Dalam perkembangan sejarah, teori dan pemikiran tentang pengorganisasian kekuasaan dan tentang organisasi negara berkembang sangat pesat. Menurut Jimly Asshiddiqie, hal ini disebabkan tuntutan keadaan dan kebutuhan nyata, baik faktor-faktor sosial, ekonomi, politik dan budaya di tengah dinamika gelombang pengaruh globalisme versus lokalisme yang semakin kompleks menyebabkan variasi struktur dan fungsi organisasi serta institusi kenegaraan berkembang dalam banyak ragam dan bentuknya. Negara melakukan eksperimentasi kelembagaan (institutional experimentation) melalui berbagai bentuk organ pemerintahan yang dinilai lebih efektif dan efisien sehingga pelayanan umum (public services) dapat benar-benar terjamin. Kelembagaan tersebut disebut dengan istilah dewan (council), komisi (commission), komite (committee), badan (board), atau otorita (authority).[1]

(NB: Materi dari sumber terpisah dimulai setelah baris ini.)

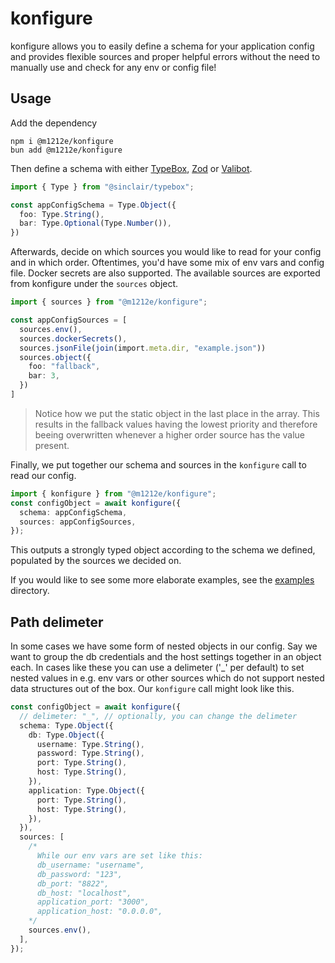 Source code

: # konfigure
konfigure allows you to easily define a schema for your application config and provides flexible sources and proper helpful errors without the need to manually use and check for any env or config file!

## Usage
Add the dependency
```
npm i @m1212e/konfigure
bun add @m1212e/konfigure
```

Then define a schema with either [TypeBox](https://github.com/sinclairzx81/typebox), [Zod](https://github.com/colinhacks/zod) or [Valibot](https://github.com/fabian-hiller/valibot).

```ts
import { Type } from "@sinclair/typebox";

const appConfigSchema = Type.Object({
  foo: Type.String(),
  bar: Type.Optional(Type.Number()),
})
```

Afterwards, decide on which sources you would like to read for your config and in which order. Oftentimes, you'd have some mix of env vars and config file. Docker secrets are also supported. The available sources are exported from konfigure under the `sources` object.

```ts
import { sources } from "@m1212e/konfigure";

const appConfigSources = [
  sources.env(),
  sources.dockerSecrets(),
  sources.jsonFile(join(import.meta.dir, "example.json"))
  sources.object({
    foo: "fallback",
    bar: 3,
  })
]
```
> Notice how we put the static object in the last place in the array. This results in the fallback values having the lowest priority and therefore beeing overwritten whenever a higher order source has the value present.

Finally, we put together our schema and sources in the `konfigure` call to read our config.

```ts
import { konfigure } from "@m1212e/konfigure";
const configObject = await konfigure({
  schema: appConfigSchema,
  sources: appConfigSources,
});
```
This outputs a strongly typed object according to the schema we defined, populated by the sources we decided on.

If you would like to see some more elaborate examples, see the [examples](./example/) directory.

## Path delimeter
In some cases we have some form of nested objects in our config. Say we want to group the db credentials and the host settings together in an object each. In cases like these you can use a delimeter ('_' per default) to set nested values in e.g. env vars or other sources which do not support nested data structures out of the box. Our `konfigure` call might look like this.

```ts
const configObject = await konfigure({
  // delimeter: "_", // optionally, you can change the delimeter
  schema: Type.Object({
    db: Type.Object({
      username: Type.String(),
      password: Type.String(),
      port: Type.String(),
      host: Type.String(),
    }),
    application: Type.Object({
      port: Type.String(),
      host: Type.String(),
    }),
  }),
  sources: [
    /*
      While our env vars are set like this:
      db_username: "username",
      db_password: "123",
      db_port: "8822",
      db_host: "localhost",
      application_port: "3000",
      application_host: "0.0.0.0",
    */
    sources.env(),
  ],
});
```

Sebagai akibat tuntutan perkembangan yang semakin kompleks dan rumit, organisasi-organisasi kekuasaan yang birokratis, sentralistis dan terkonsentrasi tidak dapat lagi diandalkan. Salah satu akibatnya, fungsi-fungsi kekuasaan yang biasanya melekat dalam fungsi-fungsi lembaga-lembaga eksekutif, legislatif dan bahkan yudikatif dialihkan menjadi fungsi organ tersendiri yang bersifat independen. Sehingga dimungkinkan adanya suatu lembaga negara baru yang menjalankan fungsi yang bersifat campuran dan masing-masing bersifat independen (independent bodies)  atau quasi independen. Terdapat beberapa ahli yang mengelompokkan independent agencies (lembaga independen) semacam ini dalam domain atau ranah kekuasaan eksekutif. Ada pula sarjana yang mengelompokkannya secara tersendiri sebagai the fourth branch of the government, seperti yang dikatakan oleh Yves Meny dan Adrew Knapp.[2]

 

 



[1] Yusa Djuyandi, 2017, Pengantar Ilmu Politik, Jakarta, Rajawali Pers, hlm. 129

[2] Suparto, “Pemisahan Kekuasaan, Konstitusi Dan Kekuasaan Kehakiman Yang Independen Menurut Islam”, Jurnal Selat, I (Oktober 2016), hlm. 117.